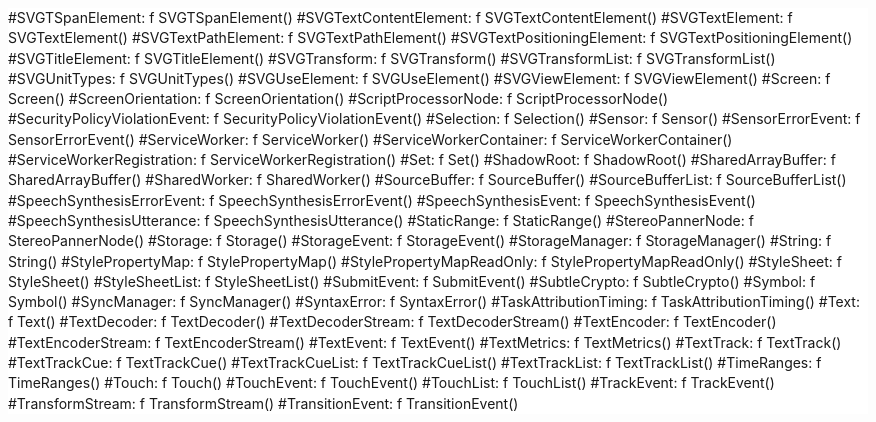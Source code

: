#SVGTSpanElement: f SVGTSpanElement()
#SVGTextContentElement: f SVGTextContentElement()
#SVGTextElement: f SVGTextElement()
#SVGTextPathElement: f SVGTextPathElement()
#SVGTextPositioningElement: f SVGTextPositioningElement()
#SVGTitleElement: f SVGTitleElement()
#SVGTransform: f SVGTransform()
#SVGTransformList: f SVGTransformList()
#SVGUnitTypes: f SVGUnitTypes()
#SVGUseElement: f SVGUseElement()
#SVGViewElement: f SVGViewElement()
#Screen: f Screen()
#ScreenOrientation: f ScreenOrientation()
#ScriptProcessorNode: f ScriptProcessorNode()
#SecurityPolicyViolationEvent: f SecurityPolicyViolationEvent()
#Selection: f Selection()
#Sensor: f Sensor()
#SensorErrorEvent: f SensorErrorEvent()
#ServiceWorker: f ServiceWorker()
#ServiceWorkerContainer: f ServiceWorkerContainer()
#ServiceWorkerRegistration: f ServiceWorkerRegistration()
#Set: f Set()
#ShadowRoot: f ShadowRoot()
#SharedArrayBuffer: f SharedArrayBuffer()
#SharedWorker: f SharedWorker()
#SourceBuffer: f SourceBuffer()
#SourceBufferList: f SourceBufferList()
#SpeechSynthesisErrorEvent: f SpeechSynthesisErrorEvent()
#SpeechSynthesisEvent: f SpeechSynthesisEvent()
#SpeechSynthesisUtterance: f SpeechSynthesisUtterance()
#StaticRange: f StaticRange()
#StereoPannerNode: f StereoPannerNode()
#Storage: f Storage()
#StorageEvent: f StorageEvent()
#StorageManager: f StorageManager()
#String: f String()
#StylePropertyMap: f StylePropertyMap()
#StylePropertyMapReadOnly: f StylePropertyMapReadOnly()
#StyleSheet: f StyleSheet()
#StyleSheetList: f StyleSheetList()
#SubmitEvent: f SubmitEvent()
#SubtleCrypto: f SubtleCrypto()
#Symbol: f Symbol()
#SyncManager: f SyncManager()
#SyntaxError: f SyntaxError()
#TaskAttributionTiming: f TaskAttributionTiming()
#Text: f Text()
#TextDecoder: f TextDecoder()
#TextDecoderStream: f TextDecoderStream()
#TextEncoder: f TextEncoder()
#TextEncoderStream: f TextEncoderStream()
#TextEvent: f TextEvent()
#TextMetrics: f TextMetrics()
#TextTrack: f TextTrack()
#TextTrackCue: f TextTrackCue()
#TextTrackCueList: f TextTrackCueList()
#TextTrackList: f TextTrackList()
#TimeRanges: f TimeRanges()
#Touch: f Touch()
#TouchEvent: f TouchEvent()
#TouchList: f TouchList()
#TrackEvent: f TrackEvent()
#TransformStream: f TransformStream()
#TransitionEvent: f TransitionEvent()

- TASK OBJECTIVE:
The output must consist solely of the lines from the one containing "#SyncManager: f SyncManager()" through the end of the listing, unaltered.

- RESPONSE:
#SyncManager: f SyncManager()
#SyntaxError: f SyntaxError()
#TaskAttributionTiming: f TaskAttributionTiming()
#Text: f Text()
#TextDecoder: f TextDecoder()
#TextDecoderStream: f TextDecoderStream()
#TextEncoder: f TextEncoder()
#TextEncoderStream: f TextEncoderStream()
#TextEvent: f TextEvent()
#TextMetrics: f TextMetrics()
#TextTrack: f TextTrack()
#TextTrackCue: f TextTrackCue()
#TextTrackCueList: f TextTrackCueList()
#TextTrackList: f TextTrackList()
#TimeRanges: f TimeRanges()
#Touch: f Touch()
#TouchEvent: f TouchEvent()
#TouchList: f TouchList()
#TrackEvent: f TrackEvent()
#TransformStream: f TransformStream()
#TransitionEvent: f TransitionEvent()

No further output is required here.